In dieser unterstützten dann RednerInnen sowohl von SPD als auch Linken und natürlich von uns Grünen die Forderungen des neuen französischen Präsidenten Emmanuel Macron nach einem parlamentarisch kontrollierten Haushalt für die Eurozone, einem eigenen Wirtschafts- und Finanzminister sowie einem gemeinsamen Fonds, aus dem Investitionen und Nothilfe für Länder in Wirtschaftskrisen finanziert werden sollen. Die Union sieht das wieder einmal anders.
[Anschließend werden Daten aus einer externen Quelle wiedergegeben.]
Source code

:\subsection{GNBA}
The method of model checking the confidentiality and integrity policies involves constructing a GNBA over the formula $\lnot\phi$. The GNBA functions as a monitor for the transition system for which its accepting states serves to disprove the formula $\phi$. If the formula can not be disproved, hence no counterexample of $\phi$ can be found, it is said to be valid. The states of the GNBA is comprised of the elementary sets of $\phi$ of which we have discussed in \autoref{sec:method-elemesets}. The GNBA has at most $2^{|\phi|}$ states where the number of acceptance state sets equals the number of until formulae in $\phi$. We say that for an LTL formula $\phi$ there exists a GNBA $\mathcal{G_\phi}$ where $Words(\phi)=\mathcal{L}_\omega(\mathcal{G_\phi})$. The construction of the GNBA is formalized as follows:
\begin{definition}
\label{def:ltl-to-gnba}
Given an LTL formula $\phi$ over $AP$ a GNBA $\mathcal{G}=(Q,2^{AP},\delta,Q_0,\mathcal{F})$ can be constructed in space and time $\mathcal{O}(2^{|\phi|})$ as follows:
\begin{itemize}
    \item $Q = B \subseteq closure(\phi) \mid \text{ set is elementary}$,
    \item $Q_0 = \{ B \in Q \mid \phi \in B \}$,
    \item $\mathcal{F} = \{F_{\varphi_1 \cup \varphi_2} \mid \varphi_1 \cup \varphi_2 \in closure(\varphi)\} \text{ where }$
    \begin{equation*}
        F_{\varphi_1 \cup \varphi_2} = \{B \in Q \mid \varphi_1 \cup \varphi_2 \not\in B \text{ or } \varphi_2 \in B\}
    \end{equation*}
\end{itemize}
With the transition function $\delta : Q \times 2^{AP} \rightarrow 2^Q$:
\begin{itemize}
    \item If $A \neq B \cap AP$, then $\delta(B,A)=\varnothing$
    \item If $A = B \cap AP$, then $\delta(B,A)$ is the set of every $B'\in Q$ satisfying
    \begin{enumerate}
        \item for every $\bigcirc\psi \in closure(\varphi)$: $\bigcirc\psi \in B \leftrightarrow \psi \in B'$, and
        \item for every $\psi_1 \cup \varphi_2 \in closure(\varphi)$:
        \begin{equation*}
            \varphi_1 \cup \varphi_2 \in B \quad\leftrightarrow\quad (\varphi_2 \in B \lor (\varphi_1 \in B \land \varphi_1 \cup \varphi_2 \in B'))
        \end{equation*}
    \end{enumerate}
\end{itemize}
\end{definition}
Manuel Sarrazin hat in einer hervorragenden Rede (http://gruenlink.de/1cio) festgestellt: „Elf Tage Präsident Macron haben – sogar in diesem Haus – mehr Mut zu Europa ausgelöst als elf Jahre Angela Merkel.“ In der Bundesregierung wiederum herrscht reines Chaos: Innerhalb von drei Tagen hatten Bundeskanzlerin Merkel, Finanzminister Schäuble und Außenminister Gabriel jeweils ihre ganz eigenen Ankündigungen gemacht, wie sie mit Macron nun zusammenarbeiten wollen. Gerade als Bundesregierung wäre es enorm wichtig, eine einheitliche Meinung zu vertreten, um die Chance, die Macrons Wahlsieg für Europa bietet, beim Schopfe zu packen.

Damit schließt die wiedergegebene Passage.